Growth has been robust, inflation low, and its relationship with the IMF not defined by crisis talks, but by steady reviews of a reform programme that is, broadly, on track.
At the end of June, the IMF Executive Board signed off on Tanzania’s 2025 Article IV consultation, completed the fifth review of its Extended Credit Facility (ECF) and the second review of its Resilience and Sustainability Facility (RSF), unlocking about US$448 million in new financing.
Real GDP growth is estimated at 5.5% in 2024 and projected at 6.0% in 2025, rising to around 6½% over the medium term if reforms hold. Inflation was just 3.4% in August 2025, squarely inside the Bank of Tanzania’s 3–5% target band and well below the double-digit rates seen in several regional peers.
For a lower-middle-income country with per-capita GDP of roughly US$1,200 and more than US$9 billion in active World Bank IDA commitments, it’s a notable performance.
The question is not whether Tanzania looks better than many neighbours. It does.The question is what that outperformance is built on – and how fragile it might be.

A steady macro story in a noisy neighbourhood
The IMF’s description of Tanzania in 2025 is almost boring – and that’s precisely the point.
Economic conditions, it says, “have continued to improve, with robust growth and macro-financial stability underpinned by prudent macroeconomic management.”

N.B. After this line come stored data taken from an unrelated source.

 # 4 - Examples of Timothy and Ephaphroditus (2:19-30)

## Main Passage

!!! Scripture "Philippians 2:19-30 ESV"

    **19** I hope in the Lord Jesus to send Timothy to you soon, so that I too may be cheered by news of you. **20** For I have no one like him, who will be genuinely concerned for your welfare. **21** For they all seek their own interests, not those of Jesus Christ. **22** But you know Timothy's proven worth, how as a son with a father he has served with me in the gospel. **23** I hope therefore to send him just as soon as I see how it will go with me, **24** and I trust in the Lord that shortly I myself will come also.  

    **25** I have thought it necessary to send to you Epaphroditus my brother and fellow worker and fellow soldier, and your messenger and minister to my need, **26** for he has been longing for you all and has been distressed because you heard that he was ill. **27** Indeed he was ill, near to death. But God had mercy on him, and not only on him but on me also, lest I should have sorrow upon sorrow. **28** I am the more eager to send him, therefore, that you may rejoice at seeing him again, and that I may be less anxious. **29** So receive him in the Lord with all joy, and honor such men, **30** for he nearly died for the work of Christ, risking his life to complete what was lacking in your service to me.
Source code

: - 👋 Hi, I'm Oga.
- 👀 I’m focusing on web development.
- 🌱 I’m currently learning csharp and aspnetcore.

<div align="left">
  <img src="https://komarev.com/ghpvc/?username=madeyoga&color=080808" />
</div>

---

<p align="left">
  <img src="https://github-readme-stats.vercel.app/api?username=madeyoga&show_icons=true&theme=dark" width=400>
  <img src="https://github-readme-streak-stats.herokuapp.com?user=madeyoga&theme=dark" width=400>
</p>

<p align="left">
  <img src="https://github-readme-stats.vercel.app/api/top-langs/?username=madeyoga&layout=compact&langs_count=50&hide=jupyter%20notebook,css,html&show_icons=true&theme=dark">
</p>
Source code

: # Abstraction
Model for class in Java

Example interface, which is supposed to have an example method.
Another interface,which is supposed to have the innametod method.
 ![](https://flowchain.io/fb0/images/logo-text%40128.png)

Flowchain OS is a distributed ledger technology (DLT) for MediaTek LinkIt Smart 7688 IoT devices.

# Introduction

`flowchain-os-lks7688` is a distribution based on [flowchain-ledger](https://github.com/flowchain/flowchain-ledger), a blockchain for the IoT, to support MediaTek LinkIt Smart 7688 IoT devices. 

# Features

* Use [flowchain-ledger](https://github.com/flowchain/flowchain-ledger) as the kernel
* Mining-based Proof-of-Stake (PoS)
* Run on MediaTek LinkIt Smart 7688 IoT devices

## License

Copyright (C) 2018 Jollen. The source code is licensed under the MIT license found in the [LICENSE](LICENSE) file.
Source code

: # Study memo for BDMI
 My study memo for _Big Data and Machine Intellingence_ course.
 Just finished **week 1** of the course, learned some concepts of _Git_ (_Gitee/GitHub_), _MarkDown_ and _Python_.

Behind that bland language are some important building blocks:
Growth with breadth – Mining, agriculture, construction, financial services and manufacturing are all contributing to a real growth rate around 5½–6%.
Low, stable inflation – Headline inflation has hovered in the 3–4% range through 2025, helped by careful food and fuel management and a central bank now steering via a policy rate corridor.
Supportive ratings backdrop – Fitch affirms Tanzania at B+ with a Stable Outlook, highlighting strong growth versus similar-rated peers and relatively contained external vulnerabilities.
Unlike Ghana or Zambia, Tanzania is not in the headlines for default or restructuring. Unlike some oil exporters, it is not scrambling to plug a sudden fiscal hole. And unlike a number of frontier markets, it has managed to keep inflation under control without freezing growth.
In a region of noise, that quiet matters.
ECF + RSF: borrowing for both stability and climate
The interesting part is how Tanzania is using multilateral support.
Under the 40-month Extended Credit Facility, approved in 2022 and extended in 2024, the IMF is providing just over US$1 billion in concessional funding to shore up recovery, fiscal discipline and financial stability.
Layered on top of that is a newer instrument: the Resilience and Sustainability Facility. Tanzania’s 23-month RSF arrangement (about 150% of quota) channels long-term, cheap funding specifically into climate-related reforms and investments – everything from grid upgrades and renewable energy to climate-smart agriculture and flood resilience.
When the IMF staff team visited Dar es Salaam in April 2025, they left with a staff-level agreement that, once approved, would unlock around US$441 million under the ECF and RSF. In June, the Board’s sign-off turned that into US$448.4 million in disbursements.
On paper, this is exactly what many have asked for:
Cheaper, longer-dated money in local priorities, not just generic budget support.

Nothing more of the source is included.